[Rendered images with source text]
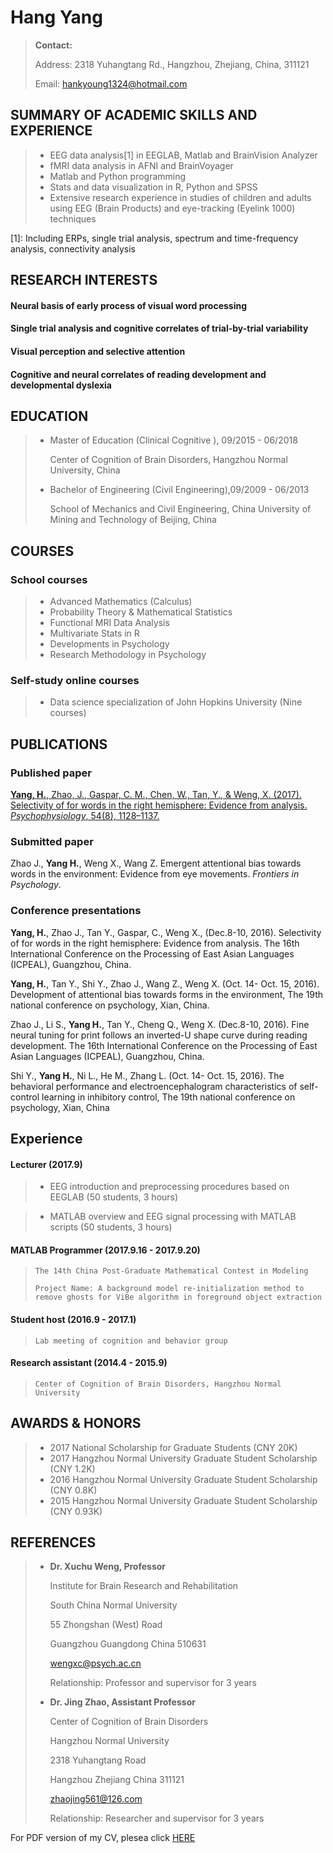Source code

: Hang Yang
===========
> **Contact:** 
> 
> Address: 2318 Yuhangtang Rd., Hangzhou, Zhejiang, China, 311121
> 
> Email:  hankyoung1324@hotmail.com

SUMMARY OF ACADEMIC SKILLS AND EXPERIENCE
--
>*  EEG data analysis[1] in EEGLAB, Matlab and BrainVision Analyzer
>*	fMRI data analysis in AFNI and BrainVoyager
>*	Matlab and Python programming
>*	Stats and data visualization in R, Python and SPSS
>*	Extensive research experience in studies of children and adults using EEG (Brain Products) and eye-tracking (Eyelink 1000) techniques

[1]: Including ERPs, single trial analysis, spectrum and time-frequency analysis, connectivity analysis

RESEARCH INTERESTS
---
#### Neural basis of early process of visual word  processing
#### Single trial analysis and cognitive correlates of trial-by-trial variability
#### Visual perception and selective attention
#### Cognitive and neural correlates of reading development and developmental dyslexia

EDUCATION
-
>* Master of Education (Clinical Cognitive ), 09/2015 - 06/2018
> 
>    Center of Cognition of Brain Disorders, Hangzhou Normal University, China
>* Bachelor of Engineering (Civil Engineering),09/2009 - 06/2013
>  
>    School of Mechanics and Civil Engineering, China University of Mining and Technology of Beijing, China

COURSES
---
### School courses
>*	Advanced Mathematics (Calculus)
>*	Probability Theory & Mathematical Statistics
>*	Functional MRI Data Analysis 
>*	Multivariate Stats in R
>*	Developments in Psychology
>*	Research Methodology in Psychology
### Self-study online courses
>*	Data science specialization of John Hopkins University (Nine courses)

PUBLICATIONS
--
### Published paper
[**Yang, H.**, Zhao, J., Gaspar, C. M., Chen, W., Tan, Y., & Weng, X. (2017). Selectivity of  for  words in the right hemisphere: Evidence from  analysis. *Psychophysiology*, 54(8), 1128–1137.](http://onlinelibrary.wiley.com/doi/10.1111/psyp.12867/full "My first publication in 2017")
### Submitted paper
Zhao J., **Yang H.**, Weng X., Wang Z. Emergent attentional bias towards  words in the environment: Evidence from eye movements. *Frontiers in Psychology*.
### Conference presentations
**Yang, H.**, Zhao J., Tan Y., Gaspar, C., Weng X., (Dec.8-10, 2016). Selectivity of  for  words in the right hemisphere: Evidence from  analysis. The 16th International Conference on the Processing of East Asian Languages (ICPEAL), Guangzhou, China. 
 
**Yang, H.**, Tan Y., Shi Y., Zhao J., Wang Z., Weng X. (Oct. 14- Oct. 15, 2016). Development of attentional bias towards   forms in the environment, The 19th national conference on psychology, Xian, China.
 
Zhao J., Li S., **Yang H.**, Tan Y., Cheng Q., Weng X. (Dec.8-10, 2016). Fine neural tuning for print follows an inverted-U shape curve during reading development. The 16th International Conference on the Processing of East Asian Languages (ICPEAL), Guangzhou, China.
 
Shi Y., **Yang H.**, Ni L., He M., Zhang L. (Oct. 14- Oct. 15, 2016). The behavioral performance and electroencephalogram characteristics of self-control learning in inhibitory control, The 19th national conference on psychology, Xian, China

Experience
--
#### **Lecturer** (2017.9)
 
>*    EEG introduction and preprocessing procedures based on EEGLAB (50 students, 3 hours)
 
>*    MATLAB overview and EEG signal processing with MATLAB scripts (50 students, 3 hours)

#### **MATLAB Programmer** (2017.9.16 - 2017.9.20) 
>     The 14th China Post-Graduate Mathematical Contest in Modeling
> 
>     Project Name: A background model re-initialization method to remove ghosts for ViBe algorithm in foreground object extraction
>
#### Student host (2016.9 - 2017.1)
>     Lab meeting of cognition and behavior group
>
#### Research assistant (2014.4 - 2015.9)
>     Center of Cognition of Brain Disorders, Hangzhou Normal University

AWARDS & HONORS
---
>*	2017    National Scholarship for Graduate Students (CNY 20K) 
>*	2017    Hangzhou Normal University Graduate Student Scholarship (CNY 1.2K)
>*	2016    Hangzhou Normal University Graduate Student Scholarship (CNY 0.8K)
>*	2015    Hangzhou Normal University Graduate Student Scholarship (CNY 0.93K)

REFERENCES
---
>* **Dr. Xuchu Weng, Professor**
>
>    Institute for Brain Research and Rehabilitation
>
>    South China Normal University
> 
>    55 Zhongshan (West) Road
> 
>    Guangzhou Guangdong China 510631
>
>    wengxc@psych.ac.cn 
>
>    Relationship: Professor and supervisor for 3 years
>
>* **Dr. Jing Zhao, Assistant Professor**
>
>    Center of Cognition of Brain Disorders
>
>    Hangzhou Normal University
>
>    2318 Yuhangtang Road
>
>    Hangzhou Zhejiang China 311121
>
>    zhaojing561@126.com
>
>    Relationship: Researcher and supervisor for 3 years

For PDF version of my CV, plesea click [HERE](https://github.com/hankyoung1324/personal/blob/master/HangYang_CV_github.pdf)
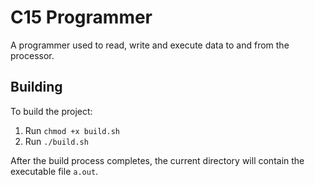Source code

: # C15 Programmer

A programmer used to read, write and execute data to and from the processor.

## Building
To build the project:

1. Run `chmod +x build.sh`
2. Run `./build.sh`

After the build process completes, the current directory will contain the executable file `a.out`.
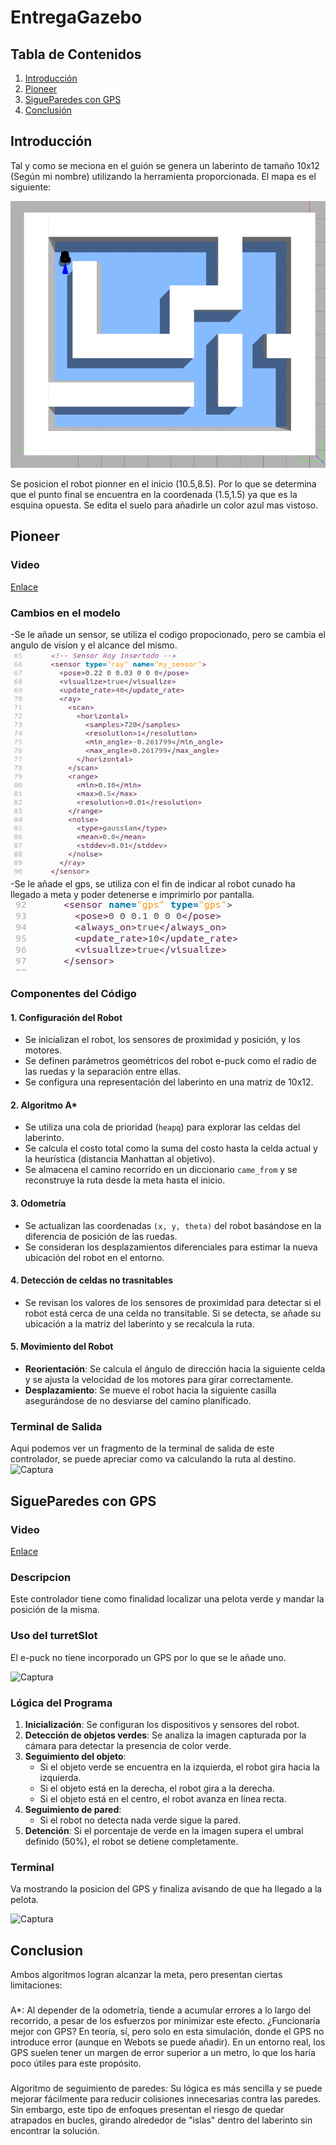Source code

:# EntregaGazebo
## Tabla de Contenidos
1. [Introducción](#Introduccion)
2. [Pioneer](#Pioneer)
3. [SigueParedes con GPS](#Sigueparedes)
4. [Conclusión](#i4)
## Introducción <a name="Introduccion"></a>
Tal y como se meciona en el guión se genera un laberinto de tamaño 10x12 (Según mi nombre) utilizando la herramienta proporcionada. El mapa es el siguiente:

![Captura](images/mapa.png)

Se posicion el robot pionner en el inicio (10.5,8.5). Por lo que se determina que el punto final se encuentra en la coordenada (1.5,1.5) ya que es la esquina opuesta. Se edita el suelo para añadirle un color azul mas vistoso.

## Pioneer <a name="Pioneer"></a>
### Video
[Enlace](https://youtu.be/kf7UdsoY8r0)

### Cambios en el modelo 
-Se le añade un sensor, se utiliza el codigo propocionado, pero se cambia el angulo de vision y el alcance del mismo.  
![Captura](images/sensor_add.png)
-Se le añade el gps, se utiliza con el fin de indicar al robot cunado ha llegado a meta y poder detenerse e imprimirlo por pantalla. 
![Captura](images/gps_add.png)


### Componentes del Código

#### 1. **Configuración del Robot**
- Se inicializan el robot, los sensores de proximidad y posición, y los motores.
- Se definen parámetros geométricos del robot e-puck como el radio de las ruedas y la separación entre ellas.
- Se configura una representación del laberinto en una matriz de 10x12.

#### 2. **Algoritmo A***
- Se utiliza una cola de prioridad (`heapq`) para explorar las celdas del laberinto.
- Se calcula el costo total como la suma del costo hasta la celda actual y la heurística (distancia Manhattan al objetivo).
- Se almacena el camino recorrido en un diccionario `came_from` y se reconstruye la ruta desde la meta hasta el inicio.

#### 3. **Odometría**
- Se actualizan las coordenadas `(x, y, theta)` del robot basándose en la diferencia de posición de las ruedas.
- Se consideran los desplazamientos diferenciales para estimar la nueva ubicación del robot en el entorno.

#### 4. **Detección de celdas no trasnitables**
- Se revisan los valores de los sensores de proximidad para detectar si el robot está cerca de una celda no transitable. Si se detecta, se añade su ubicación a la matriz del laberinto y se recalcula la ruta.

#### 5. **Movimiento del Robot**
- **Reorientación**: Se calcula el ángulo de dirección hacia la siguiente celda y se ajusta la velocidad de los motores para girar correctamente.
- **Desplazamiento**: Se mueve el robot hacia la siguiente casilla asegurándose de no desviarse del camino planificado.
### Terminal de Salida
Aqui podemos ver un fragmento de la terminal de salida de este controlador, se puede apreciar como va calculando la ruta al destino.
![Captura](Images/TerminalAstar.png)


## SigueParedes con GPS <a name="Sigueparedes"></a>
### Video
[Enlace](https://youtu.be/G5IKbE7ssrU)
### Descripcion
Este controlador tiene como finalidad localizar una pelota verde y mandar la posición de la misma. 
### Uso del turretSlot
El e-puck no tiene incorporado un GPS por lo que se le añade uno. 

![Captura](Images/Uso_turretSlot.png)

### Lógica del Programa
1. **Inicialización**: Se configuran los dispositivos y sensores del robot.
2. **Detección de objetos verdes**: Se analiza la imagen capturada por la cámara para detectar la presencia de color verde.
3. **Seguimiento del objeto**:
   - Si el objeto verde se encuentra en la izquierda, el robot gira hacia la izquierda.
   - Si el objeto está en la derecha, el robot gira a la derecha.
   - Si el objeto está en el centro, el robot avanza en línea recta.
4. **Seguimiento de pared**:
   - Si el robot no detecta nada verde sigue la pared. 
5. **Detención**: Si el porcentaje de verde en la imagen supera el umbral definido (50%), el robot se detiene completamente.
### Terminal
Va mostrando la posicion del GPS y finaliza avisando de que ha llegado a la pelota.

![Captura](Images/TerminalSigueParedes.png)

## Conclusion <a name="i4"></a>
Ambos algoritmos logran alcanzar la meta, pero presentan ciertas limitaciones:
### 
A*: Al depender de la odometría, tiende a acumular errores a lo largo del recorrido, a pesar de los esfuerzos por minimizar este efecto. ¿Funcionaría mejor con GPS? En teoría, sí, pero solo en esta simulación, donde el GPS no introduce error (aunque en Webots se puede añadir). En un entorno real, los GPS suelen tener un margen de error superior a un metro, lo que los haría poco útiles para este propósito.
### 
Algoritmo de seguimiento de paredes: Su lógica es más sencilla y se puede mejorar fácilmente para reducir colisiones innecesarias contra las paredes. Sin embargo, este tipo de enfoques presentan el riesgo de quedar atrapados en bucles, girando alrededor de "islas" dentro del laberinto sin encontrar la solución.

WHAT TO DO:
Look through the entries above. Extract each line with the word "Center".

ANSWER TO THE PROBLEM:
>    Center of Cognition of Brain Disorders, Hangzhou Normal University, China
>     Center of Cognition of Brain Disorders, Hangzhou Normal University
>    Center of Cognition of Brain Disorders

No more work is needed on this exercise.